## Problem to work on:
In the records below, find the line containing "## Style Comparison". Restate it and all the lines after it exactly, and omit the rest.

Source data
*** Begin section ***

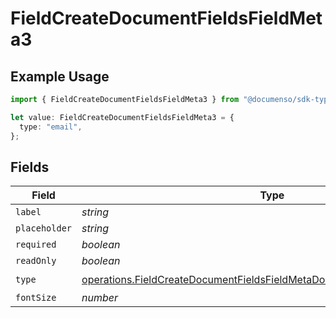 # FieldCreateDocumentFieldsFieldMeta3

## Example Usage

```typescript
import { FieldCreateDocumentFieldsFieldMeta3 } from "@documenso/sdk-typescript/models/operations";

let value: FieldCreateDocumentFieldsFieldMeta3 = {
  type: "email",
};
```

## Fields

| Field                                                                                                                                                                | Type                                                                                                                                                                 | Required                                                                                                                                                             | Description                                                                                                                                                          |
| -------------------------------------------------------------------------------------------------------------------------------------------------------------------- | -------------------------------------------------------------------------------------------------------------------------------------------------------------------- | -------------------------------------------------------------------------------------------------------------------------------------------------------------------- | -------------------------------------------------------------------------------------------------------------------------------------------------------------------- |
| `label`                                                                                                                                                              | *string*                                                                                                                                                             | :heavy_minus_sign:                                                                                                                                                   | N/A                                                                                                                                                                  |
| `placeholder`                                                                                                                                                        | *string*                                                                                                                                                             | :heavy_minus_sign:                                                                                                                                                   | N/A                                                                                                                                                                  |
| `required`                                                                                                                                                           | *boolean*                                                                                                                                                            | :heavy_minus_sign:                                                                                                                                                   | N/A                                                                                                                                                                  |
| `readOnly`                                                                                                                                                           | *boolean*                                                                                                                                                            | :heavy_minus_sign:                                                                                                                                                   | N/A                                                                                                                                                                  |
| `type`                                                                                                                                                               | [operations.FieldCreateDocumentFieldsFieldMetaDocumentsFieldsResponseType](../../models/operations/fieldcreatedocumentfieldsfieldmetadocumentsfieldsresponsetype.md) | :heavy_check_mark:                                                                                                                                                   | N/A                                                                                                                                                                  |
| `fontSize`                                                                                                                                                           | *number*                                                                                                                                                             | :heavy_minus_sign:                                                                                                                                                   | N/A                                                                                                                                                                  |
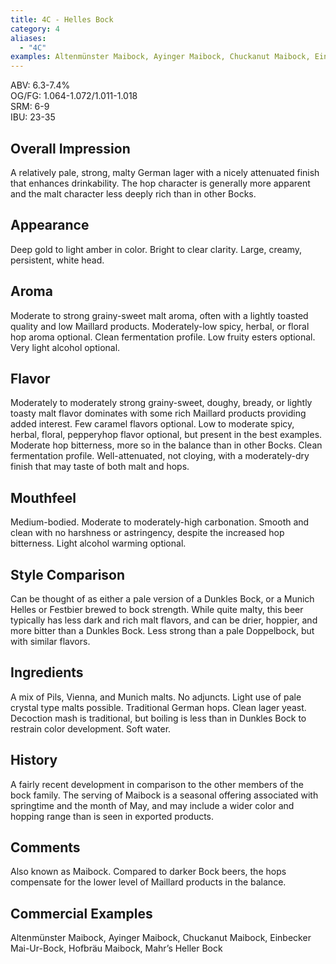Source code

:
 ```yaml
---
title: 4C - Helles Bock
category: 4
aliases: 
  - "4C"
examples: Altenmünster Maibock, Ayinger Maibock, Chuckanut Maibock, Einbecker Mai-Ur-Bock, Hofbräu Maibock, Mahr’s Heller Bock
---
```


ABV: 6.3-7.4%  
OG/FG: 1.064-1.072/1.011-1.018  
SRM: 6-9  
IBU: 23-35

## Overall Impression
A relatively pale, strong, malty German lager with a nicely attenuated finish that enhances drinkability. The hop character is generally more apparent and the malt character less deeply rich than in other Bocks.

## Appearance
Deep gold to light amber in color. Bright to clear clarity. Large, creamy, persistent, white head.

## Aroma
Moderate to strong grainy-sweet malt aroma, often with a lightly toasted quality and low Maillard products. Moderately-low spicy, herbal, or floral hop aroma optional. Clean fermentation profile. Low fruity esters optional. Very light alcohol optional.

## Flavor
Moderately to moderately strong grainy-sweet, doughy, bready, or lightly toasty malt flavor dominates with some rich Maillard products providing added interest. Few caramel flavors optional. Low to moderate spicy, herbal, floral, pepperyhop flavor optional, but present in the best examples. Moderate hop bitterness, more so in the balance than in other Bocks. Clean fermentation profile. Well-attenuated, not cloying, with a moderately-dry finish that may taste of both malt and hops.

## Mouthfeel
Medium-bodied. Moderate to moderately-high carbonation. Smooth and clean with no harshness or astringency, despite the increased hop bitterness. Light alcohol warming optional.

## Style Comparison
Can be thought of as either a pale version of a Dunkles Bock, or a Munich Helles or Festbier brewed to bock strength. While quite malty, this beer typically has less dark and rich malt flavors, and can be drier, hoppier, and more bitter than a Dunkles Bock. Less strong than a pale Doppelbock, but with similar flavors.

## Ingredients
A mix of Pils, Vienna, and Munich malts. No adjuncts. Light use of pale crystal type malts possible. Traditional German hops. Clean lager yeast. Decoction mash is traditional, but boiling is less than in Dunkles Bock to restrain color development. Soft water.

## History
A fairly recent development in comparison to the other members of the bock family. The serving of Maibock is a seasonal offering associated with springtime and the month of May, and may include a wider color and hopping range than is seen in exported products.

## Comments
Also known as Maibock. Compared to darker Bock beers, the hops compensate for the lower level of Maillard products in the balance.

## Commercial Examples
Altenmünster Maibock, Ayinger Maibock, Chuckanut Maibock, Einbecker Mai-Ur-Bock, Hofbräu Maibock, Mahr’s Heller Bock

*** End section ***

## Answer to this task:
## Style Comparison
Can be thought of as either a pale version of a Dunkles Bock, or a Munich Helles or Festbier brewed to bock strength. While quite malty, this beer typically has less dark and rich malt flavors, and can be drier, hoppier, and more bitter than a Dunkles Bock. Less strong than a pale Doppelbock, but with similar flavors.

## Ingredients
A mix of Pils, Vienna, and Munich malts. No adjuncts. Light use of pale crystal type malts possible. Traditional German hops. Clean lager yeast. Decoction mash is traditional, but boiling is less than in Dunkles Bock to restrain color development. Soft water.

## History
A fairly recent development in comparison to the other members of the bock family. The serving of Maibock is a seasonal offering associated with springtime and the month of May, and may include a wider color and hopping range than is seen in exported products.

## Comments
Also known as Maibock. Compared to darker Bock beers, the hops compensate for the lower level of Maillard products in the balance.

## Commercial Examples
Altenmünster Maibock, Ayinger Maibock, Chuckanut Maibock, Einbecker Mai-Ur-Bock, Hofbräu Maibock, Mahr’s Heller Bock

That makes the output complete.